I am so sorry you are feeling so down and yukky right now. I totally understand what you are going thru (see below, this is my fourth HG pregnancy :shock: ) and I have had three separate HG "caretakers" with my pregnancies. One was my parents, and each of my husbands.

While I am totally TOTALLY in support of your decision, I really did just want to say one thing to you. PLease dont make any final decisions on this until at least six months postpartum. I mean, no vasectomies, no tubal ligations, nothing permanent. I am in NO way trying to discount your fears, or your feelings, but I would hate to see you make a decsion that you cant take back later. When I was pregnant with my first, I swore to God, Buddha, anyone who would listen that I would NEVER get pregnant again. I was so sure, and I actually wrote it in his baby book!! And then I lost him, and I stopped being sick, and over time, the feelings changed. KNowing the massive HG I had, I actively tried for my second, and had the same thoughts from 5 weeks til delivery, NO MORE BABIES FOR ME!!!!. I lost the baby, lost the HG, and the feelings changed. When I was 10 weeks with my third, I spoke to the OB about getting my tubes tied. I had the worse case of HG so far, I lost 30 lbs, threw up constantly for 35 weeks, spent three months of it admitted to Mother/baby, and once went into early renal failure. I had my son in Nov, and chose not to have the tubes tied. (not because of a changed mind, but because it came with a co-pay we couldnt afford at that time). After the pregnancy, my DH admitted to me that he spent days crying on his way to work, and that once, at the peak of it, he even researched terminations. He has been to war in Iraq and maintains (laughing about it now), that HG was harder!! :lol:

Two years later, my son is a toddler, and I am pregnant YET AGAIN. And we werent just trying, we actually went to fertility experts, thats how despearte we were to have another. Its quite funny now, looking back on it. I still have HG, but have learnt how to deal with it. I also can think now that the end result is worth it, and coming from someone with experience (not just pregnant friends that threw up once their entire pregnancies!! :roll: ) that it IS a short period of time to be sick, and that it is well worth what you get for it.

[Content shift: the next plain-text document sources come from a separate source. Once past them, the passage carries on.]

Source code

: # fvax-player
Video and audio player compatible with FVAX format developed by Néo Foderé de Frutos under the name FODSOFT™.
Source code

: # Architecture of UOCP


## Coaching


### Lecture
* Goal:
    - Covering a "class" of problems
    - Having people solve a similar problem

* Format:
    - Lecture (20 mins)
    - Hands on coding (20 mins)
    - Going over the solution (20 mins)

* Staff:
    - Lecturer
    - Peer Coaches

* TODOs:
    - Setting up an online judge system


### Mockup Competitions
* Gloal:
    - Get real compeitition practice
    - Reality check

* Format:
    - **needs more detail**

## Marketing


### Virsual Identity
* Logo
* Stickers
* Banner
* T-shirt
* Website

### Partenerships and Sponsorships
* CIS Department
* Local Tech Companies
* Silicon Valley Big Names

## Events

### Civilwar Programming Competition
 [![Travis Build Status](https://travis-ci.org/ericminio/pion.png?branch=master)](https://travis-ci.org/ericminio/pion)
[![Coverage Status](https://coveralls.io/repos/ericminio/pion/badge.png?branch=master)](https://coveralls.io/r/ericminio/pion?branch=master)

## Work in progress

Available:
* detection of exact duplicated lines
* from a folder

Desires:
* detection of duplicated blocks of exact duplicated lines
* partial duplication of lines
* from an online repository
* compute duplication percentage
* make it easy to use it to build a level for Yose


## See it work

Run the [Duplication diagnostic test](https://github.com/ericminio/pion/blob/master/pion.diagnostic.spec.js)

My Mum stopped having kids for fear of HG, and now she says it is her biggest regret. While of course you can have these feelings now, and yes, you may stick with it, and choose to have one darling child, please dont make any permament choices yet. Your mind may change yet.

BTW- I am NOW done, and my DH is getting the snippy snip snip next month. :wink: But I am done for my reasons, not for the reasons HG dictated to me. I would put up with another 10 years of HG for one day with my children, and I know you will feel the same way. Good Luck, and I hope you feel better soon.

Nikki
HG babies 1+2: Mummys angels
HG baby 3: Bayden, 28mos
HG babies 4+ 5: Twins due July.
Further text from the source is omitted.